Figure 3 shows the fast response and recovery times recorded during five short exposures to the 10 ppm CO gas at 150°C. Since the pristine SWCNT gas sensor was insensitive to CO gas due to the low affinity to pristine SWCNT , we considered that highly C-SWCNT was responsible for the observed decrease in resistance under CO gas. The change in resistance is suspected from the interaction between CO gas and the carboxylic acid group on C-SWCNT sidewalls. It has been reported that the CO gas can be absorbed on carboxylic acid functionalities through weak hydrogen bonding [6–8, 16]. Consequently, the carboxylic acid group functionality may play a key role in CO gas detection, resulting in a decrease in the electrical resistance of C-SWCNT despite the interaction with the electron-withdrawing gas.

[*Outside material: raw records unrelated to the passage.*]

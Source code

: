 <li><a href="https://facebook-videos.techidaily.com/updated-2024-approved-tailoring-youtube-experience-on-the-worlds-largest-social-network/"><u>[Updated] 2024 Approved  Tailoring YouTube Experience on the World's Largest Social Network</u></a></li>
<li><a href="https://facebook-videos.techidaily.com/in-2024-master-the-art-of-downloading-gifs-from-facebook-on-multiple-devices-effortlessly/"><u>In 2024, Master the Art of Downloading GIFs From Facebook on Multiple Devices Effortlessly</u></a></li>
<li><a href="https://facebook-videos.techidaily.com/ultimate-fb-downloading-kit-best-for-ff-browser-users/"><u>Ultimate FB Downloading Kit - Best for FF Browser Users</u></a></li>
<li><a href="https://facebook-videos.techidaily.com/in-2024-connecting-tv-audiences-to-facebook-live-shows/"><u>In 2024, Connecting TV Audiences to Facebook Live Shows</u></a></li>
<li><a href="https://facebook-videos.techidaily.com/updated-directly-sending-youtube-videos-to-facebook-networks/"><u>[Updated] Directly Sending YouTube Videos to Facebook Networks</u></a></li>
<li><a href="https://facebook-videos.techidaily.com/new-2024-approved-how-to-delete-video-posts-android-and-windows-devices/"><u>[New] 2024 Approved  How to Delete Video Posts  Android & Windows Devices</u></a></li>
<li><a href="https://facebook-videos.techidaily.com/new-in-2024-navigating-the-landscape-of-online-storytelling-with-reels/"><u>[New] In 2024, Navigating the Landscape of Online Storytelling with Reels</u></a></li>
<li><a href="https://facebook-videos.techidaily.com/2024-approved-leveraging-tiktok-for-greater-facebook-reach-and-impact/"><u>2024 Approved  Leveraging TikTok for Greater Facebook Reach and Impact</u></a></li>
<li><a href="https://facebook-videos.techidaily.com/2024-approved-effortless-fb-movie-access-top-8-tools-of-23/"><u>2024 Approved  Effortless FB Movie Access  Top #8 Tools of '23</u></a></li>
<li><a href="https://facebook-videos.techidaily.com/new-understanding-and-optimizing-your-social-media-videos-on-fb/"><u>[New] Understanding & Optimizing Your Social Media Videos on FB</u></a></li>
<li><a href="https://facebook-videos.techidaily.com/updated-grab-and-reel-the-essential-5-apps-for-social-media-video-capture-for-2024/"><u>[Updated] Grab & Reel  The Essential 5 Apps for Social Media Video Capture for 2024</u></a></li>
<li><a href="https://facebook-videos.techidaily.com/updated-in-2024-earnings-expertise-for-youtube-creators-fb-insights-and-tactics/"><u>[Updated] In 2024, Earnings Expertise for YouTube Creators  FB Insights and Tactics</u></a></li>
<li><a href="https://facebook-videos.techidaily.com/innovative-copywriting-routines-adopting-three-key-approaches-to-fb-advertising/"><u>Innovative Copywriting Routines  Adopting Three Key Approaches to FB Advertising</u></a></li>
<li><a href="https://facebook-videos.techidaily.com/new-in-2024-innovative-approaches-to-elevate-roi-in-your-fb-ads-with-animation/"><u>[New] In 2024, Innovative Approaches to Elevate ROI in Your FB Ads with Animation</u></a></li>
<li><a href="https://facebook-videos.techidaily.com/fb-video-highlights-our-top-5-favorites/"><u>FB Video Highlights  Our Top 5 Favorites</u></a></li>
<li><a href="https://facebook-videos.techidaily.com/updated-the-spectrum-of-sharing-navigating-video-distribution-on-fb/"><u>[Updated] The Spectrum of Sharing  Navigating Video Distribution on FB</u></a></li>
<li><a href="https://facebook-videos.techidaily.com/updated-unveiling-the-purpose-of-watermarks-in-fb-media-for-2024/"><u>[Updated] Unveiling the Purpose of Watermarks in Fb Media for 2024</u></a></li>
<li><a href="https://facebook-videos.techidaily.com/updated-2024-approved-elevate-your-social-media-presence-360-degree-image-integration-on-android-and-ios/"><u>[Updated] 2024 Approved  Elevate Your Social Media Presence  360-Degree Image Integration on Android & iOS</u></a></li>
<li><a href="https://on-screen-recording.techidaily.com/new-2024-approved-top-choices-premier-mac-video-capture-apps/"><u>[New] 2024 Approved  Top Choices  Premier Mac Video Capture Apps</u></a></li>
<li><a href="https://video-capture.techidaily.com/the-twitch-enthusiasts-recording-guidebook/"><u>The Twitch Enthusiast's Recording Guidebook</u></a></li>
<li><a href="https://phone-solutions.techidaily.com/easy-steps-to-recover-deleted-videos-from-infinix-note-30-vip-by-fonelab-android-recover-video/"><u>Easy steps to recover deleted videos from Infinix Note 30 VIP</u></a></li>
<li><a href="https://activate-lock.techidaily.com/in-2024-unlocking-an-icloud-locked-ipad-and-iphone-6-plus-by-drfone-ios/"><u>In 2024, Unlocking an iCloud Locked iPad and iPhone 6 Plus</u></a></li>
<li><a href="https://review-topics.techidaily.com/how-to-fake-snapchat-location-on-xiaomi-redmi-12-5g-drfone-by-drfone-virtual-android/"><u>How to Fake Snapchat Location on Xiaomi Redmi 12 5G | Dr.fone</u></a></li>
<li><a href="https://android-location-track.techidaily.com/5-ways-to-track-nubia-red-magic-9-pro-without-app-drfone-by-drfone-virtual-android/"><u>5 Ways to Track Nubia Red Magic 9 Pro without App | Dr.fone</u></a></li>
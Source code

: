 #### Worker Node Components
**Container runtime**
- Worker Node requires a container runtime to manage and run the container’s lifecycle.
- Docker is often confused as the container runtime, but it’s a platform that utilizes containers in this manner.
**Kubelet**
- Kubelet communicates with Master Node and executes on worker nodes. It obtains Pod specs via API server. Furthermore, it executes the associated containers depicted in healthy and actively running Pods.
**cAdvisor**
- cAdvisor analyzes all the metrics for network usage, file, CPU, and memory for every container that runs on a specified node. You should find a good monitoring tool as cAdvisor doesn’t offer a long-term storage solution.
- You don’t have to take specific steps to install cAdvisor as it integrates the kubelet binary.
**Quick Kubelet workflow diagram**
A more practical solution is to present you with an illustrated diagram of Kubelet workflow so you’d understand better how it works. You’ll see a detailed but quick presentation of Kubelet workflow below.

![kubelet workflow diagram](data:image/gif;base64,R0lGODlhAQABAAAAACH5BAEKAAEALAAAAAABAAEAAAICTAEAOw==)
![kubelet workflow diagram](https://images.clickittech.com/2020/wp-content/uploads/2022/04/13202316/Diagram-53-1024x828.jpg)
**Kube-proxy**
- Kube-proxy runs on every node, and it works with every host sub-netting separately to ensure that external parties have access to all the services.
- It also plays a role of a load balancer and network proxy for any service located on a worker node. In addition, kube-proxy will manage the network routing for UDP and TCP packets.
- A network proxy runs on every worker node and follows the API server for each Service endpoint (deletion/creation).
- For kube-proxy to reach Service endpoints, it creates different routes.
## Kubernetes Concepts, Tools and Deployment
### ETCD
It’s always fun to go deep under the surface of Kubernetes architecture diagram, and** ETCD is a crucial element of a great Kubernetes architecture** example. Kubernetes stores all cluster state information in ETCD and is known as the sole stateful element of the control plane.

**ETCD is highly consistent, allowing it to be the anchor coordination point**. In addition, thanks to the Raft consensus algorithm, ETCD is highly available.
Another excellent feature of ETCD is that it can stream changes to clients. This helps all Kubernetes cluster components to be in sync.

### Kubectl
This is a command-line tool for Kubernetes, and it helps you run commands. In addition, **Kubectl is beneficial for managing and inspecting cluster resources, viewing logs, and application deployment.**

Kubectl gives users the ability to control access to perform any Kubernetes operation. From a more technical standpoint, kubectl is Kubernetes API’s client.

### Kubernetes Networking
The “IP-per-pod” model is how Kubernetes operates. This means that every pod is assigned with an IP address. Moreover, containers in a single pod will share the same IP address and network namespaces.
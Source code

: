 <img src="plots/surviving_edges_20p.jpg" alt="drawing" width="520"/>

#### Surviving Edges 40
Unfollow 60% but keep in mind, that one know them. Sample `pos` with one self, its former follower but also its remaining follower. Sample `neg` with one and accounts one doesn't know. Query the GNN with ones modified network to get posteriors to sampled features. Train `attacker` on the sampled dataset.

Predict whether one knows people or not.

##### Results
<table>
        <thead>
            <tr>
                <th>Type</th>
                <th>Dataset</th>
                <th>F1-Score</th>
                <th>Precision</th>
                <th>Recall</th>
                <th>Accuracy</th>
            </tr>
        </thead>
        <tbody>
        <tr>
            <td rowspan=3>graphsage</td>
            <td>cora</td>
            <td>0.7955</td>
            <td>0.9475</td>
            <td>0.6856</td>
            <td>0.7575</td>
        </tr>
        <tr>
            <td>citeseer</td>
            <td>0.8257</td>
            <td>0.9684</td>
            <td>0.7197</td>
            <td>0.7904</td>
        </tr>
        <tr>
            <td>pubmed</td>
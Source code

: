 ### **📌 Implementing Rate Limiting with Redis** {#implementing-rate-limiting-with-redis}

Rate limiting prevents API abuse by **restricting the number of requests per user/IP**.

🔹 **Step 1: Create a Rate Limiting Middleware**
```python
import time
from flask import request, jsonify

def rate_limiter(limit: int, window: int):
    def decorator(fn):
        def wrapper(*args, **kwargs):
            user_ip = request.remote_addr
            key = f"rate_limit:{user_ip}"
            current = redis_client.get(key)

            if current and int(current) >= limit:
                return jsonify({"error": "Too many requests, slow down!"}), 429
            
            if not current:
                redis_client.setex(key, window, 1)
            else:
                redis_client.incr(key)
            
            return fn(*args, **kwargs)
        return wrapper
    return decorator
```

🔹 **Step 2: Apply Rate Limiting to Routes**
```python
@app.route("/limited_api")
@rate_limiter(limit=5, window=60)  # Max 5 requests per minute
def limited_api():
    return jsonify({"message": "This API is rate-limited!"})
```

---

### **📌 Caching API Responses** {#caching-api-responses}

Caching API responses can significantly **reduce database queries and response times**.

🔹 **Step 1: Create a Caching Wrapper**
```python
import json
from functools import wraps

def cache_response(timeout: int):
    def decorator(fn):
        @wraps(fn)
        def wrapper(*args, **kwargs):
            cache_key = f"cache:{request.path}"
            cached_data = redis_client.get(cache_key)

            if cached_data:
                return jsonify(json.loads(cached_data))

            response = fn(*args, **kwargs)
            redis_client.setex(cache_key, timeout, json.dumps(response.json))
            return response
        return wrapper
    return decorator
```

Electron withdrawing due to the carboxylic acid group on the sidewalls will transfer electrons to C-SWCNT, thereby giving more hole carriers to the C-SWCNT. Therefore, it is reasonable to consider that the carboxylic acid groups introduced on the surface caused an enhancement of charge density in the C-SWCNT and, hence, increased the amount of electron transfer between C-SWCNT and CO molecules, which increased the hole current of p-type C-SWCNT.
Figure 4 demonstrates the time dependence of C-SWCNT resistance when exposed to 10 ppm NH3 gas at 80°C. The increase of the resistance can be explained as the following: since it is known that each NH3 molecule has a lone electron pair that can be donated to other species, therefore, NH3 is a donor gas. When the sensor is exposed to NH3 molecules, electrons are transferred from NH3 to C-SWCNT. NH3 donates electrons to the valence band of the C-SWCNT, which leads to the increase in electrical resistance of sensors due to the reduced number of hole carriers in the C-SWCNT. The increase in resistance is an evidence that the SWCNT is a p-type semiconductor.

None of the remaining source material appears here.